Sementara di Lapangan Sisingamangaraja Balige, ratusan ekor kerbau tampak memadati salah satu sisi lapangan. Di situlah orang-orang melakukan jual beli kerbau setiap hari pekan. Katanya, pasar kerbau ini sudah berlangsung sejak lama; tak cuma orang-orang Balige yang berdagang di sana, melainkan juga orang-orang dari luar Toba Samosir (Tobasa).
Kerbau-kerbau yang dijual di sini bisa mencapai puluhan juta. Dulu, jual beli kerbau ini tidak menggunakan uang, melainkan sistem barter. Kabarnya, kini masih ada beberapa orang yang masih menerima sistem barter tersebut untuk bertransaksi kerbau di Balige.
Uniknya becak motor ala Balige membuat saya menganga. Angkutan umum yang unik ini memang beda!

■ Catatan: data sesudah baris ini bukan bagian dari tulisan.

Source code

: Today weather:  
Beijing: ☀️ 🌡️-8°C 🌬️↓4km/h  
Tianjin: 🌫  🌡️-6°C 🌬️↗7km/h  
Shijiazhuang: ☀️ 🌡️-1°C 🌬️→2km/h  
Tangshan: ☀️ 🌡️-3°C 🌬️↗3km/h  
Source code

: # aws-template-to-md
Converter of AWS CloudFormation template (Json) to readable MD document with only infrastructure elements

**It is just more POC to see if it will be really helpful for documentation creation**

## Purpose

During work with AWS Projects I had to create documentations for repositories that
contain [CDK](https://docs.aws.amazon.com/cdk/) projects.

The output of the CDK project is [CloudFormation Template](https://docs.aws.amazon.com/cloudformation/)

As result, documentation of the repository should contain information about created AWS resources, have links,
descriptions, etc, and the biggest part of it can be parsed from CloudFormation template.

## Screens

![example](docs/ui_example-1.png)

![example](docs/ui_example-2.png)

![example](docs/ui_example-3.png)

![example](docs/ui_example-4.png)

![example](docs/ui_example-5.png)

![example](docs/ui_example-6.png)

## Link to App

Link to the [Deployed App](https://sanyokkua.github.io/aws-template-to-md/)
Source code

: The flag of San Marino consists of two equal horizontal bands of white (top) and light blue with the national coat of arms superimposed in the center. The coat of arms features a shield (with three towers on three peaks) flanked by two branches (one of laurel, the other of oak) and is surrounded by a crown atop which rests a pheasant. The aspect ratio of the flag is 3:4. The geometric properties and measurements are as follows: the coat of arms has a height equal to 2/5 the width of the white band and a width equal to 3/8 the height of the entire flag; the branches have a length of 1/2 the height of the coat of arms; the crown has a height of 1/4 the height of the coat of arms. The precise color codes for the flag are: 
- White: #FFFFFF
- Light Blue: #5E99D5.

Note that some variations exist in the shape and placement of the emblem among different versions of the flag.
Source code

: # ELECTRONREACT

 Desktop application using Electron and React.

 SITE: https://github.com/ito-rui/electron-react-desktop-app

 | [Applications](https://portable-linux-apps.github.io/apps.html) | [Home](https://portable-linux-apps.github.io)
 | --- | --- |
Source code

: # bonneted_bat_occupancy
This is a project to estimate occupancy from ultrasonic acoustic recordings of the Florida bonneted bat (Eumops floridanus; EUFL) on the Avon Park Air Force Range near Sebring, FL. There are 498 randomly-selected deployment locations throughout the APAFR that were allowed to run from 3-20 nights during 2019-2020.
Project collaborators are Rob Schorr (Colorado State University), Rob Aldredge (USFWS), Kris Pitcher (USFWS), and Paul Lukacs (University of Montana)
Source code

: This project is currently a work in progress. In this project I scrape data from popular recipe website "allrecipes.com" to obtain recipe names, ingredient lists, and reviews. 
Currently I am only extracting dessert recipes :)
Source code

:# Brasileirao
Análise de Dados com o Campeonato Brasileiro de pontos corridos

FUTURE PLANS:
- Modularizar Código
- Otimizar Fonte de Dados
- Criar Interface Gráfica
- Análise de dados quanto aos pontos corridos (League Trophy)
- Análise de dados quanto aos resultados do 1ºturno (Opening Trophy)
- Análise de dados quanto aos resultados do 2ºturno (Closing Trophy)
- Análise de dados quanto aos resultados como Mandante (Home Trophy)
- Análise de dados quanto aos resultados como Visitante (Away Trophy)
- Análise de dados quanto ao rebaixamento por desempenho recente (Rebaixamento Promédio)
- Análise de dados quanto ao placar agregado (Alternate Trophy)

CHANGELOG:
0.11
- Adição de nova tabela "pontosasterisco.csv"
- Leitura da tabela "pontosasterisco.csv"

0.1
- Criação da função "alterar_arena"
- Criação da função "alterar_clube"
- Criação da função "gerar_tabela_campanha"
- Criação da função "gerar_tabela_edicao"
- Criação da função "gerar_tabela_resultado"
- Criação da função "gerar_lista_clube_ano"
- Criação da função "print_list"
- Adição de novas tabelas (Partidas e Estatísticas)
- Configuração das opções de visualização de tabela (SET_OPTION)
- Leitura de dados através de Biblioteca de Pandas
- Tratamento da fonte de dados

Becak motor atau bentor adalah salah satu transportasi umum yang mudah kamu temukan menggilas jalanan di Sumatera Utara. Satu hal yang menarik perhatian di sepanjang jalan dari Medan menuju Balige, saya menemukan bahwa setiap kota punya kekhasannya masing-masing soal bentor ini.
Di kota Balige, bentuk bentornya agak lebih unik dibanding kota-kota lainnya. Bentor di Balige ini menggunakan skuter vespa lawas yang tampak gak terawat dan termakan usia, plus gondola yang sama kondisinya. Meski begitu, bentor-bentor, ini sanggup melibas medan perbukitan yang naik turun di Balige. Hmm, mungkin kalau bodinya dirawat dengan baik, angkutan ini bakal jadi alat transportasi umum paling keren di Indonesia!
Kami pun mampir ke Museum Batak TB Silalahi Center, untuk mempelajari lebih jauh tentang sejarah dan budaya Batak
Usai menyantap sarapan berupa mie gomak dan teh manis hangat, kami beranjak menuju T.B. Silalahi Center. Ini bukan toko besi atau toko buku Silalahi lho, melainkan nama seorang tokoh nasional Republik Indonesia. T.B. Silalahi Center adalah museum jejak langkah yang berisikan koleksi pribadi T.B. Silalahi yang sarat dengan nilai sejarah dalam hidup beliau. Kamu bisa menemukan beragam koleksi yang menceritakan perjalanan hidup seorang T.B.Silalahi.
Tak cuma museum jejak langkah dan sejarah T.B. Silalahi, di kompleks yang sama terdapat juga Museum Batak. Di sini, kamu bisa memperkaya wawasanmu tentang sejarah dan budaya suku Batak lewat koleksi-koleksi sejarah, pernak-pernik adat, serta diorama. Kalau kamu suka sejarah dan budaya, kamu pasti bakal betah melihat-lihat koleksi museum ini.
Siang sudah di atas kepala. Ini saatnya menjamahi pemandangan Danau Toba dari Bukit Tarabunga, bukit tertinggi menuju surga
Muter-muter di Museum Batak ternyata bikin haus. Kami memutuskan minum-minum dulu sebelum cabut ke checkpoint berikutnya: Bukit Tarabunga. Nah, kalau kamu mencari spot paling asyik untuk memandang Danau Toba di Balige, di sinilah tempatnya. Dari atas bukit ini, kamu bisa menikmati eloknya panorama Danau Toba menghampar 180 derajat dibawah kakimu.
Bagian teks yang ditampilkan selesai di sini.